Over 300 Ranker voters have come together to rank this list of Things You Probably Didn't Know About 'Futurama'
Voting Rules
Vote up the fun facts about 'Futurama' you learned today.

Futurama, which first aired in 1999, has become one of the most popular animated series of all time. That's despite the fact that it was canceled by Fox. Fans didn't stop trying to get it back, which led to four new movies and three additional seasons. The show, which moved to Comedy Central, ended in 2013.

Many fans have watched the episodes numerous times, and although they are certainly knowledgeable, there are still plenty of things even they probably don't know about Futurama. After all, the writing is filled with scientific Easter eggs and jokes many people don't pick up on until a third or fourth viewing. This list includes interesting facts about the show many people might have missed or never learned. 

Photo: 20th Television

  • 1
    125 VOTES

    The Series' Saddest Episode Could Have Been Sadder

    Futurama has several emotionally draining episodes. The one often cited as the saddest of all is "Jurassic Bark," in which Fry's dog, Seymour, is found to have been flash-fossilized, making it possible for the Professor to clone him.

    This creates a conflict between Fry and Bender, who sees himself as Fry's best friend, and Seymour is nearly lost in a pool of magma. In the end, Fry decides not to clone his dog, who the Professor determines has lived a full life after surviving Fry's 20th-century disappearance by several years. The tears come as a montage reveals that Seymour waited for Fry until the day he passed.

    Apparently, the episode could have been even more heartbreaking because the first idea kicked around was to have Fry's mother fossilized instead of Seymour. The writers scrapped that idea because they thought it would be too upsetting. They briefly considered fossilizing his father, but discarded that idea for the same reason. In the end, the episode was still incredibly sad and depressing.

    125 votes
  • 2
    159 VOTES

    Billy West Created Fry's Voice For Job Security

    Voice actor Billy West has created a plethora of character voices over the years. On Futurama, he was responsible for Professor Farnsworth, Doctor Zoidberg, Zapp Brannigan, Richard Nixon's Head, Smitty, Leo Wong, and of course, Philip J. Fry. He made a specific choice when creating Fry's voice.

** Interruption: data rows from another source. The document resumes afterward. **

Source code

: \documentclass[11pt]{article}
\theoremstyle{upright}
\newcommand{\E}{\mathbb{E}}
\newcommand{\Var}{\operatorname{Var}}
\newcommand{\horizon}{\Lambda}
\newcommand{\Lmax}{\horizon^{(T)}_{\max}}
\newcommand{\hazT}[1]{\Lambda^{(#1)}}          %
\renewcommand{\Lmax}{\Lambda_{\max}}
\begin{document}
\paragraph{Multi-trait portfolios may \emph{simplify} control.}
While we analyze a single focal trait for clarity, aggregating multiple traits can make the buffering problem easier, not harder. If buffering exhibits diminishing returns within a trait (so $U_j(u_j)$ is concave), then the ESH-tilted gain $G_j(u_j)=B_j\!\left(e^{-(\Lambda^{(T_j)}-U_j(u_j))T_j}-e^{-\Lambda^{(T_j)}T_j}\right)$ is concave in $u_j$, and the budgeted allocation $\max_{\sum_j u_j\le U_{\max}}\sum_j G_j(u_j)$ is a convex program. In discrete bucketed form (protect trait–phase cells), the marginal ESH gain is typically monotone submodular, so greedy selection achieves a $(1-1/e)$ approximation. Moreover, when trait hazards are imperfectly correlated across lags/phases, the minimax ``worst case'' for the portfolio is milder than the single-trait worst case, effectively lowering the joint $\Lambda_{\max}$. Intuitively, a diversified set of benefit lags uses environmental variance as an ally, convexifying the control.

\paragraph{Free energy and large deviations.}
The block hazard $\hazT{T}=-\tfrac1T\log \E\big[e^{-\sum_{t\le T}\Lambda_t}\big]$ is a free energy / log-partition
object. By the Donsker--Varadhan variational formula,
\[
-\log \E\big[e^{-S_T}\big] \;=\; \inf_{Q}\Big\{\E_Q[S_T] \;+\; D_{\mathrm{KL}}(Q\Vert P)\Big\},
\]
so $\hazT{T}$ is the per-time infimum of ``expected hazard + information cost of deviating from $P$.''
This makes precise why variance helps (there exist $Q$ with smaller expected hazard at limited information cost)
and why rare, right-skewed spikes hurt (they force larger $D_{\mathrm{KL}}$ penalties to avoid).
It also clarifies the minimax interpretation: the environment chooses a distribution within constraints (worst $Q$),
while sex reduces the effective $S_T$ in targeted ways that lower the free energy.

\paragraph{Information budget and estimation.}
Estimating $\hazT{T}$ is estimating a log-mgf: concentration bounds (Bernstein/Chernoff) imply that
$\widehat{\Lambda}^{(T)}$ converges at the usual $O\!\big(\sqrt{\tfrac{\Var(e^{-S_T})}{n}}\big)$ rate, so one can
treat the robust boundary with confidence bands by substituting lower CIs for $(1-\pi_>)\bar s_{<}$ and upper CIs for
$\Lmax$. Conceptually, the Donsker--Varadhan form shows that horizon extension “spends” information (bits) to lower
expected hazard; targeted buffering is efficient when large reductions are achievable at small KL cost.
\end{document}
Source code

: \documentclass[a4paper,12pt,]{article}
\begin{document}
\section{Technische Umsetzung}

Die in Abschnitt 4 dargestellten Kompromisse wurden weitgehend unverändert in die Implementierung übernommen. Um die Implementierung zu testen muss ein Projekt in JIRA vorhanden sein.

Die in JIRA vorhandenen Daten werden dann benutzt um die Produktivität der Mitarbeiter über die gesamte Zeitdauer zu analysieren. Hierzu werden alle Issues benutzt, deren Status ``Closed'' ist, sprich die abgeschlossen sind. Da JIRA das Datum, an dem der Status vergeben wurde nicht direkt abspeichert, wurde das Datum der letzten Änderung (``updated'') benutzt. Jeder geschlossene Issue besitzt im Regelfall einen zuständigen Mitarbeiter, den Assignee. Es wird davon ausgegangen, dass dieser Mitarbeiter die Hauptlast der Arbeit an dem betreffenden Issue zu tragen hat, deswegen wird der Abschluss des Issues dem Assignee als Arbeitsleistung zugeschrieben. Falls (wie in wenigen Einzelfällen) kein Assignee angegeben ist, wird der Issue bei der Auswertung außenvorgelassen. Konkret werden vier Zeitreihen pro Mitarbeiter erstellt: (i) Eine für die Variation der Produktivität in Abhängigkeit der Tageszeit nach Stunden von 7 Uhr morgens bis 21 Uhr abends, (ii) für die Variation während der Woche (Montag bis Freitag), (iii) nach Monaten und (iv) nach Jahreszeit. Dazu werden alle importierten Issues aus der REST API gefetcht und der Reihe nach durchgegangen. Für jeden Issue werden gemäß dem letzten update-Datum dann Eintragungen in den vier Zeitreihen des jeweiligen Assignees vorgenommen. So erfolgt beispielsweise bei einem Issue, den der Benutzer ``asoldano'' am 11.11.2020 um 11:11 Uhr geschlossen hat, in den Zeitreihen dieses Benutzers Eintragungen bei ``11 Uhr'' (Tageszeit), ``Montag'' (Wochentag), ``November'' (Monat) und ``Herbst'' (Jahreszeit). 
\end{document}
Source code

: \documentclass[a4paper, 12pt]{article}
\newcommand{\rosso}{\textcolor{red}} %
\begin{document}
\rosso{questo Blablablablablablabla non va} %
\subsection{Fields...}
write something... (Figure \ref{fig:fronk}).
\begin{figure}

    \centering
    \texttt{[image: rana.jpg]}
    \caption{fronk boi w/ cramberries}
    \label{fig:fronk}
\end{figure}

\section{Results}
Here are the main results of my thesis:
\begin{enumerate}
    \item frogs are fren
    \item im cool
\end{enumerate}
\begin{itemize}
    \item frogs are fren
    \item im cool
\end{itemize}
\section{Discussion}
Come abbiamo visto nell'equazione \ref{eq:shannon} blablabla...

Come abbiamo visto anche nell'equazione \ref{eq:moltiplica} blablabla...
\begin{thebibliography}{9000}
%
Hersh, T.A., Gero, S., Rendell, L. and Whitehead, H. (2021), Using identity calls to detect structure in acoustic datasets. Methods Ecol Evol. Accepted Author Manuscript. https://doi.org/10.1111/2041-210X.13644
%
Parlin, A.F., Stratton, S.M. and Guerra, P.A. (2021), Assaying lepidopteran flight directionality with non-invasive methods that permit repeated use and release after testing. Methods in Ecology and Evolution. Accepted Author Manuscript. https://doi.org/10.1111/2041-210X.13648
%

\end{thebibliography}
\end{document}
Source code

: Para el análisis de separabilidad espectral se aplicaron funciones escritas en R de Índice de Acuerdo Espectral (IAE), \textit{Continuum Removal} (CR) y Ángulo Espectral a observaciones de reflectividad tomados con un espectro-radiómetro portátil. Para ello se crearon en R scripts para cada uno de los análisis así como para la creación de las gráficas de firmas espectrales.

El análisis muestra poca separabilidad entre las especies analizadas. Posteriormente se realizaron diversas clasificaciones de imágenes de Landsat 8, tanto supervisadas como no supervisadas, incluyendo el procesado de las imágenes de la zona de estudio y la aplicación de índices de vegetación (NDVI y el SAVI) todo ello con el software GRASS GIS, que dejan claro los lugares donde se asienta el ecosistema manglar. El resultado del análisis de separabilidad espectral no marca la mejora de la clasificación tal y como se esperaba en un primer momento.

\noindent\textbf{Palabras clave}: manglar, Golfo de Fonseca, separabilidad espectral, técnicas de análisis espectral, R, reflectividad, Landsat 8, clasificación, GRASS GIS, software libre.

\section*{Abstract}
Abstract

    West was cast to provide the voices of Farnsworth, Zoidberg, and Zapp Brannigan before landing Fry, which he did differently from the others. He made the voice the closest to his natural one, saying he thinks of Fry's voice as his own when he was 25. West acknowledged he did this primarily so it would be next to impossible to replace him, making Fry's voice the best job security the voice actor ever had.

    159 votes
  • 3
    205 VOTES

    The Writing Staff Was Smart... REALLY Smart

    Futurama is filled with jokes and innuendo related to numerous fields in science and mathematics, likely due to the writing staff's education credentials.

    Collectively, the Futurama writing staff had three Ph.Ds, seven master's degrees, and more than 50 years of education at Harvard University. Futurama writer Patric M. Verrone said of the staff, "We were easily the most overeducated cartoon writers in history."

    205 votes
  • 4
    183 VOTES

    'Futurama' Pays Attention To Details

    In the pilot episode, after Fry meets Bender on New Year's Eve 2999 and joins him in his desperate flight from Leela, they make their way into the Head Museum. When they're about to go inside, Bender pulls him toward the building, saying they should hide in there because "it's free on Tuesdays."

    A little research reveals that December 31, 2999, will indeed be a Tuesday.

    183 votes
  • 5
    234 VOTES

    A Math Theorem Was Invented For The Show

    In the episode "The Prisoner of Benda," several characters have their minds swapped out from one person to the other, but they can't return to their own bodies because they can't trade with someone they traded with before.

    It created a mathematical dilemma, but writer Ken Keeler, Ph.D., created and proved a mathematical theorem to work out how the characters could have their minds returned to them. It is the first and only known theorem created for the sole purpose of entertainment, and it was shown on screen (pictured), briefly.

    234 votes
  • 6
    94 VOTES

    There's A Trick To Hypnotoad's Signature Sound

    If you play the Hypnotoad's signature sound for more than half a second, and a Futurama fan is within earshot, they'll probably come running with a smile on their face. The Hypnotoad's signature sound is certainly distinct and otherworldly, but in reality, the sound was created using something relatively mundane.

    The sound, which is technically called "Angry Machine," was originally the result of someone erroneously hitting a button that elicited an auditory notice in the editing program used by the show. It's not clear who hit the button, but audio editor Paul Calder apparently liked what he heard, so he looped it and created the sound.

    It was initially supposed to be a temporary placeholder, but everyone on the staff loved it, so they decided to keep it, and Hypnotoad became an internet meme celebrity.